Methods: In a cross-sectional study using a nationally representative sample, we examined the independent associations between emotional distress and CHD among 25, 352 adults from the National Health Interview Survey (2008-2009). Relationships were examined using a multivariate hierarchical logistic regression model controlling for sociodemographic variables, self-reported physician diagnosed medical history, sleep duration, emotional distress, and health behaviors.
Results: The overall prevalence of participants reporting CHD from the NHIS data was 5.1%, of which 75.2 % self-reported hypertension, 30.5% diabetes, 26.6% <6 or >9 hrs of sleep and 16.4% emotional distress. While the least prevalent self-reported condition at baseline, analysis revealed individuals reporting emotional distress had an estimated two-fold increased risk for CHD [OR = 2.00 95% CI: 2.00-2.01; p<0.0001]. The estimated risk of CHD for participants reporting diabetes and inadequate sleep were increased by 84% and 14%, respectively.
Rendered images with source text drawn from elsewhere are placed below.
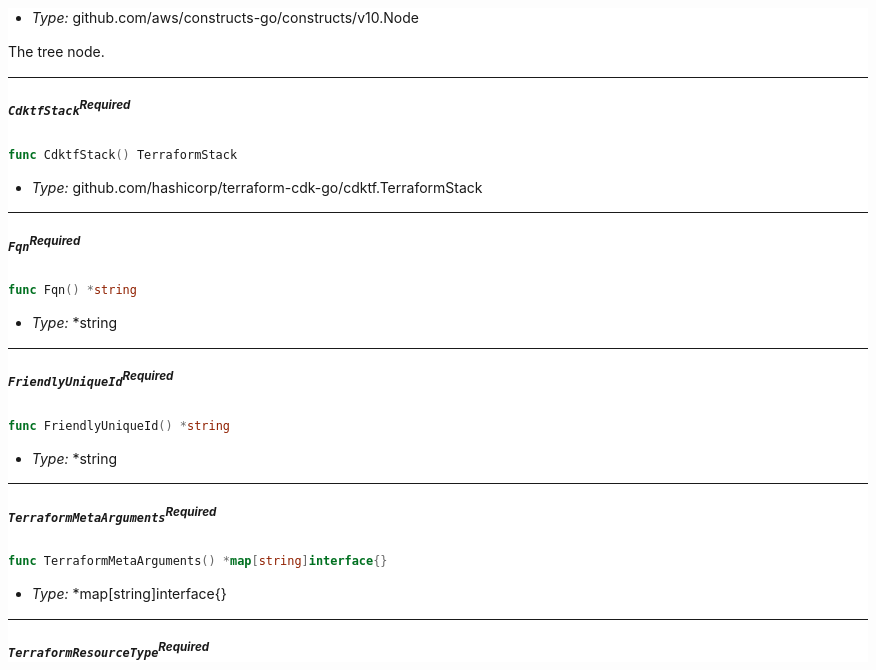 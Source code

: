 - *Type:* github.com/aws/constructs-go/constructs/v10.Node

The tree node.

---

##### `CdktfStack`<sup>Required</sup> <a name="CdktfStack" id="@cdktf/provider-databricks.mwsLogDelivery.MwsLogDelivery.property.cdktfStack"></a>

```go
func CdktfStack() TerraformStack
```

- *Type:* github.com/hashicorp/terraform-cdk-go/cdktf.TerraformStack

---

##### `Fqn`<sup>Required</sup> <a name="Fqn" id="@cdktf/provider-databricks.mwsLogDelivery.MwsLogDelivery.property.fqn"></a>

```go
func Fqn() *string
```

- *Type:* *string

---

##### `FriendlyUniqueId`<sup>Required</sup> <a name="FriendlyUniqueId" id="@cdktf/provider-databricks.mwsLogDelivery.MwsLogDelivery.property.friendlyUniqueId"></a>

```go
func FriendlyUniqueId() *string
```

- *Type:* *string

---

##### `TerraformMetaArguments`<sup>Required</sup> <a name="TerraformMetaArguments" id="@cdktf/provider-databricks.mwsLogDelivery.MwsLogDelivery.property.terraformMetaArguments"></a>

```go
func TerraformMetaArguments() *map[string]interface{}
```

- *Type:* *map[string]interface{}

---

##### `TerraformResourceType`<sup>Required</sup> <a name="TerraformResourceType" id="@cdktf/provider-databricks.mwsLogDelivery.MwsLogDelivery.property.terraformResourceType"></a>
Conclusion: In this study, emotional distress confers significant risk for CHD beyond traditional risk factors, such as diabetes and obesity. Our findings suggest that clinicians should work with their patients to promote emotional vitality and wellness to blunt the negative impact emotional distress has on cardiovascular health and refer for mental health services when appropriate.